▸ Problem to solve
If an entry holds a picture, drop the picture but restate the entry word for word.

▸ Data extracts
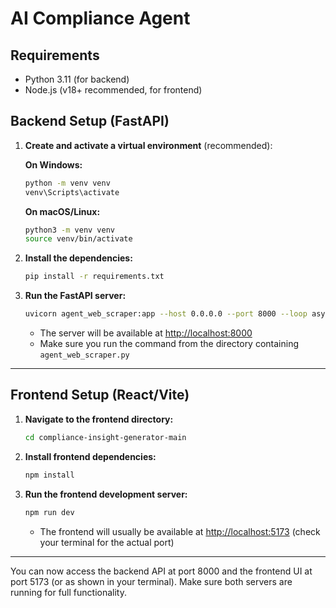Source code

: # AI Compliance Agent

## Requirements
- Python 3.11 (for backend)
- Node.js (v18+ recommended, for frontend)

## Backend Setup (FastAPI)

1. **Create and activate a virtual environment** (recommended):
   
   **On Windows:**
   ```sh
   python -m venv venv
   venv\Scripts\activate
   ```
   
   **On macOS/Linux:**
   ```sh
   python3 -m venv venv
   source venv/bin/activate
   ```

2. **Install the dependencies:**
   ```sh
   pip install -r requirements.txt
   ```

3. **Run the FastAPI server:**
   ```sh
   uvicorn agent_web_scraper:app --host 0.0.0.0 --port 8000 --loop asyncio
   ```
   - The server will be available at [http://localhost:8000](http://localhost:8000)
   - Make sure you run the command from the directory containing `agent_web_scraper.py`

---

## Frontend Setup (React/Vite)

1. **Navigate to the frontend directory:**
   ```sh
   cd compliance-insight-generator-main
   ```

2. **Install frontend dependencies:**
   ```sh
   npm install
   ```

3. **Run the frontend development server:**
   ```sh
   npm run dev
   ```
   - The frontend will usually be available at [http://localhost:5173](http://localhost:5173) (check your terminal for the actual port)

---

You can now access the backend API at port 8000 and the frontend UI at port 5173 (or as shown in your terminal). Make sure both servers are running for full functionality.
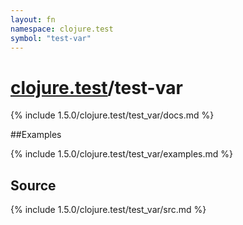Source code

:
 ```yaml
---
layout: fn
namespace: clojure.test
symbol: "test-var"
---
```


# [clojure.test](../)/test-var

{% include 1.5.0/clojure.test/test_var/docs.md %}

##Examples

{% include 1.5.0/clojure.test/test_var/examples.md %}
## Source
{% include 1.5.0/clojure.test/test_var/src.md %}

▸ Written solution
Source code

: # AI Compliance Agent

## Requirements
- Python 3.11 (for backend)
- Node.js (v18+ recommended, for frontend)

## Backend Setup (FastAPI)

1. **Create and activate a virtual environment** (recommended):
   
   **On Windows:**
   ```sh
   python -m venv venv
   venv\Scripts\activate
   ```
   
   **On macOS/Linux:**
   ```sh
   python3 -m venv venv
   source venv/bin/activate
   ```

2. **Install the dependencies:**
   ```sh
   pip install -r requirements.txt
   ```

3. **Run the FastAPI server:**
   ```sh
   uvicorn agent_web_scraper:app --host 0.0.0.0 --port 8000 --loop asyncio
   ```
   - The server will be available at [http://localhost:8000](http://localhost:8000)
   - Make sure you run the command from the directory containing `agent_web_scraper.py`

---

## Frontend Setup (React/Vite)

1. **Navigate to the frontend directory:**
   ```sh
   cd compliance-insight-generator-main
   ```

2. **Install frontend dependencies:**
   ```sh
   npm install
   ```

3. **Run the frontend development server:**
   ```sh
   npm run dev
   ```
   - The frontend will usually be available at [http://localhost:5173](http://localhost:5173) (check your terminal for the actual port)

---

You can now access the backend API at port 8000 and the frontend UI at port 5173 (or as shown in your terminal). Make sure both servers are running for full functionality.
Source code

:
 ```yaml
---
layout: fn
namespace: clojure.test
symbol: "test-var"
---
```


# [clojure.test](../)/test-var

{% include 1.5.0/clojure.test/test_var/docs.md %}

##Examples

{% include 1.5.0/clojure.test/test_var/examples.md %}
## Source
{% include 1.5.0/clojure.test/test_var/src.md %}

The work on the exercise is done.